On the first issue, groups opposed to school vouchers argue that government financing of private religious institutions violates the First Amendment’s mandated division between church and state.

“Government funding of any religious institution constitutes support of that religion and an entanglement of the government with religion,” said Sammie Moshenberg, Washington representative of the National Council of Jewish Women.

“It is not proper for the government to aid schools of one particular religion, even if it’s ours,” said Sam Rabinove, legal director of the American Jewish Committee.

Groups opposing vouchers believe that government funds bring government regulation, which could seriously limit the religious activity of Jewish day schools.

“We don’t want the government to decide which private schools can receive government funds and which cannot,” said Michael Lieberman, associate director of the Washington office of the ADL.

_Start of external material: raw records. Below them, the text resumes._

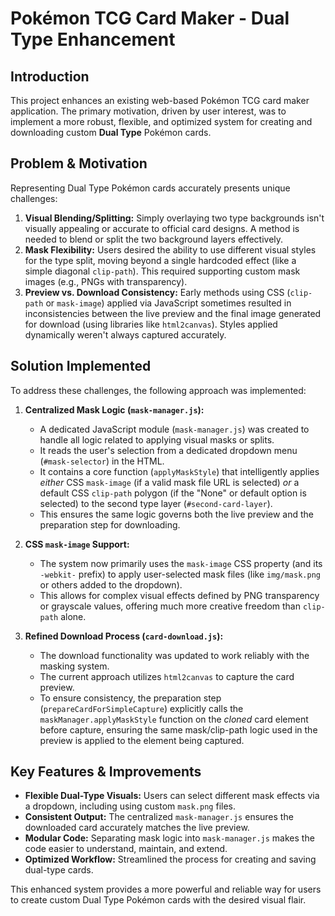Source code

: # Pokémon TCG Card Maker - Dual Type Enhancement

## Introduction

This project enhances an existing web-based Pokémon TCG card maker application. The primary motivation, driven by user interest, was to implement a more robust, flexible, and optimized system for creating and downloading custom **Dual Type** Pokémon cards.

## Problem & Motivation

Representing Dual Type Pokémon cards accurately presents unique challenges:

1.  **Visual Blending/Splitting:** Simply overlaying two type backgrounds isn't visually appealing or accurate to official card designs. A method is needed to blend or split the two background layers effectively.
2.  **Mask Flexibility:** Users desired the ability to use different visual styles for the type split, moving beyond a single hardcoded effect (like a simple diagonal `clip-path`). This required supporting custom mask images (e.g., PNGs with transparency).
3.  **Preview vs. Download Consistency:** Early methods using CSS (`clip-path` or `mask-image`) applied via JavaScript sometimes resulted in inconsistencies between the live preview and the final image generated for download (using libraries like `html2canvas`). Styles applied dynamically weren't always captured accurately.

## Solution Implemented

To address these challenges, the following approach was implemented:

1.  **Centralized Mask Logic (`mask-manager.js`):**
    * A dedicated JavaScript module (`mask-manager.js`) was created to handle all logic related to applying visual masks or splits.
    * It reads the user's selection from a dedicated dropdown menu (`#mask-selector`) in the HTML.
    * It contains a core function (`applyMaskStyle`) that intelligently applies *either* CSS `mask-image` (if a valid mask file URL is selected) *or* a default CSS `clip-path` polygon (if the "None" or default option is selected) to the second type layer (`#second-card-layer`).
    * This ensures the same logic governs both the live preview and the preparation step for downloading.

2.  **CSS `mask-image` Support:**
    * The system now primarily uses the `mask-image` CSS property (and its `-webkit-` prefix) to apply user-selected mask files (like `img/mask.png` or others added to the dropdown).
    * This allows for complex visual effects defined by PNG transparency or grayscale values, offering much more creative freedom than `clip-path` alone.

3.  **Refined Download Process (`card-download.js`):**
    * The download functionality was updated to work reliably with the masking system.
    * The current approach utilizes `html2canvas` to capture the card preview.
    * To ensure consistency, the preparation step (`prepareCardForSimpleCapture`) explicitly calls the `maskManager.applyMaskStyle` function on the *cloned* card element before capture, ensuring the same mask/clip-path logic used in the preview is applied to the element being captured.

## Key Features & Improvements

* **Flexible Dual-Type Visuals:** Users can select different mask effects via a dropdown, including using custom `mask.png` files.
* **Consistent Output:** The centralized `mask-manager.js` ensures the downloaded card accurately matches the live preview.
* **Modular Code:** Separating mask logic into `mask-manager.js` makes the code easier to understand, maintain, and extend.
* **Optimized Workflow:** Streamlined the process for creating and saving dual-type cards.

This enhanced system provides a more powerful and reliable way for users to create custom Dual Type Pokémon cards with the desired visual flair.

“Government funds inevitably come without strings at first, but later come regulation and oversight,” said Marc Stern, co-director of legal affairs for AJCongress.

Orthodox groups, who have long sent their children to private schools for Jewish learning not provided in public schools, disagree that a church-state problem exists.

David Zwiebel, general counsel of Agudath Israel, said that because government money in the form of vouchers would go directly to the parent under the voucher system, he sees no First Amendment problem.

“It is constitutionally permissible for the government to provide parents with a voucher” so that they may choose their children’s schools, Zwiebel said.

Zwiebel dismissed government regulation as a worry because religious institutions are already exempt from many federal laws, such as anti-discrimination statutes that allow religious schools to hire only members of their own faith.

Another ground for opposition to school vouchers by mainstream Jewish groups is the traditional Jewish support for public school education.

A school voucher system, opponents argue, will take money and students away from public schools and thus further their decline.